# Leo after his bath this morning



## Pucks104 (Aug 16, 2012)

Leo gets 2 baths per week since I take him to work with me. He has been handling the washing, drying and trimming of feet fur and nails very well. I can't believe how fast he is growing! Though with his fur wet he looks about half the size he does when dry.


----------



## Beau's mom (Oct 6, 2011)

Leo is just adorable!!


----------



## Pucks104 (Aug 16, 2012)

Thank you Beau's mom. We are enjoying him so much!


----------



## shimpli (Mar 24, 2010)

Ohh my. He is way too cute.

Sent from Petguide.com Free App


----------



## misstray (Feb 6, 2011)

He's so cute.

I'm sure Brody would be trying to phone the puppy abuse hotline if I even thought about bathing him twice a week! ha ha He's so not a fan!


----------



## sandypaws (Aug 8, 2012)

Pucks104 said:


> Leo gets 2 baths per week since I take him to work with me. He has been handling the washing, drying and trimming of feet fur and nails very well. I can't believe how fast he is growing! Though with his fur wet he looks about half the size he does when dry.


Leo has to be one of the cutest puppies I've ever seen. What an adorable little face he has. He seems to be very sweet and laid back. Enjoy his puppyhood.


----------



## Pucks104 (Aug 16, 2012)

sandypaws said:


> Leo has to be one of the cutest puppies I've ever seen. What an adorable little face he has. He seems to be very sweet and laid back. Enjoy his puppyhood.


We are so very lucky that Leo has joined our family!


----------



## Thumper (Feb 18, 2007)

soooo darling!


----------



## Lila (Apr 9, 2013)

He's absolutely adorable!!!
And you do a great job with the trimming. Looks professional


----------



## MillyMolly (Feb 3, 2013)

So heartmelting&#128525;

Sent from Petguide.com Free App


----------



## Lizzie'sMom (Oct 13, 2010)

Wow, is he ever adorable!!!


----------



## motherslittlehelper (Mar 18, 2010)

Just the cutest little guy! How much does he weigh?


----------



## PiedPiper (Apr 30, 2013)

Awww! Leo's such a cutie!!


----------



## Pucks104 (Aug 16, 2012)

motherslittlehelper said:


> Just the cutest little guy! How much does he weigh?


Leo weighs 5.6 lbs at 13 weeks. Thanks to all for the nice comments. People are always telling me that Leo looks Like one of those Gund stuffed toys. He's very cuddly as well so it's kind of like having a little live stuffed toy!


----------



## kathyc (Mar 7, 2013)

Leo is one handsome little guy.
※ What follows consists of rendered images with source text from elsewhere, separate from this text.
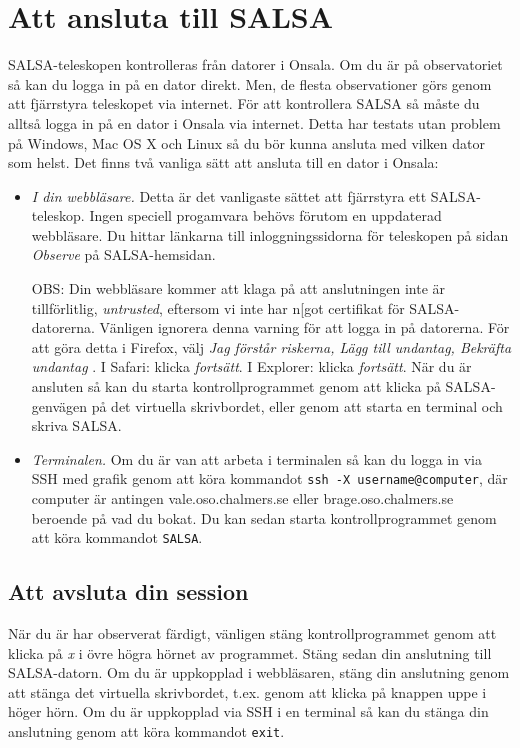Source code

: \section{Att ansluta till SALSA} 
\label{sect:connect}
SALSA-teleskopen kontrolleras från datorer i Onsala. Om du är på 
observatoriet så kan du logga in på en dator direkt. Men, de flesta observationer
görs genom att fjärrstyra teleskopet via internet. För att kontrollera SALSA
så måste du alltså logga in på en dator i Onsala via internet. Detta har 
testats utan problem på Windows, Mac OS X och Linux så du bör kunna ansluta 
med  vilken dator som helst. Det finns två vanliga sätt att ansluta
till en dator i Onsala:

\begin{itemize}
	\item{\emph{I din webbläsare.} Detta är det vanligaste
			sättet att fjärrstyra ett SALSA-teleskop. Ingen speciell 
			progamvara behövs förutom en uppdaterad webbläsare. Du hittar länkarna
			till inloggningssidorna för teleskopen på sidan \emph{Observe} på 
			SALSA-hemsidan. 

			OBS: Din webbläsare kommer att klaga på att anslutningen inte är 
			tillförlitlig, \emph{untrusted}, eftersom vi inte har n[got
			certifikat för SALSA-datorerna. Vänligen ignorera denna varning
			för att logga in på datorerna. För att göra detta i Firefox, välj 
			\emph{Jag förstår riskerna, Lägg till undantag, Bekräfta undantag
			}. I Safari: klicka \emph{fortsätt}. I Explorer: klicka \emph{fortsätt}.  
			När du är ansluten så kan du starta kontrollprogrammet genom
			att klicka på SALSA-genvägen på det virtuella skrivbordet, eller genom att
			starta en terminal och skriva SALSA. 
		}
\item{\emph{Terminalen.} Om du är van att arbeta i terminalen så kan du 
		logga in via SSH med grafik genom att köra kommandot 
		{\tt ssh -X username@computer}, där computer är antingen vale.oso.chalmers.se eller
		brage.oso.chalmers.se beroende på vad du bokat.  Du kan sedan starta kontrollprogrammet
		genom att köra kommandot {\tt  SALSA}.}
\end{itemize}

\subsection{Att avsluta din session}
När du är har observerat färdigt, vänligen stäng kontrollprogrammet genom
att klicka på \emph{x} i övre högra hörnet av programmet. Stäng sedan din 
anslutning till SALSA-datorn. Om du är uppkopplad i webbläsaren, stäng din 
anslutning genom att stänga det virtuella skrivbordet, t.ex. genom att
klicka på knappen uppe i höger hörn. 
Om du är uppkopplad via SSH i en terminal så kan du stänga din anslutning
genom att köra kommandot {\tt exit}.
I`ll bet there`s some gals around that would like him.


----------



## Ruth4Havs (May 13, 2013)

He's sooo cute and fluffy!hoto:


----------



## Pucks104 (Aug 16, 2012)

kathyc said:


> Leo is one handsome little guy. I`ll bet there`s some gals around that would like him.


At the moment Leo only has eyes for his "bear buddy"! :wink: and sadly for the ladies, I have a signed contract with a spay/neuter clause so when Leo has time to mature a bit, he will face a snip snip!


----------



## Anna6 (Oct 21, 2012)

He looks adorable. How old is he?


----------



## Pixiesmom (Jul 31, 2008)

Leo is too cute to be real.


----------



## Pucks104 (Aug 16, 2012)

Anna6 said:


> He looks adorable. How old is he?


Leo is 13 weeks today.


----------



## wynne (Apr 30, 2011)

so very cute!


----------



## Suzi (Oct 27, 2010)

No wounder he gets to go to work who would say no to that face.


----------



## Lola :) (Nov 20, 2012)

ahhh he is absolutely gorgeous!!!


----------



## Ruth4Havs (May 13, 2013)

Leo's much cuter than Boo, the "world's cutest dog" (have you heard of him?) even though he is pretty cute too.


----------



## whimsy (Apr 3, 2010)

he is so cute I can hardly stand it!!


----------



## Pucks104 (Aug 16, 2012)

Leo sends thanks for all the sweet comments! He is as sweet as he looks!


----------



## waybrook (Sep 13, 2009)

My gosh - the things that face would be able to get away with...I shudder to think!


----------



## puppy-love (Nov 9, 2012)

Such a cutie!

Sent from Petguide.com Free App


----------



## Eddie (Feb 11, 2012)

*What a handsome little guy.:grouphug:*


----------



## whimsy (Apr 3, 2010)

I could just eat um up he's so sweet looking!


----------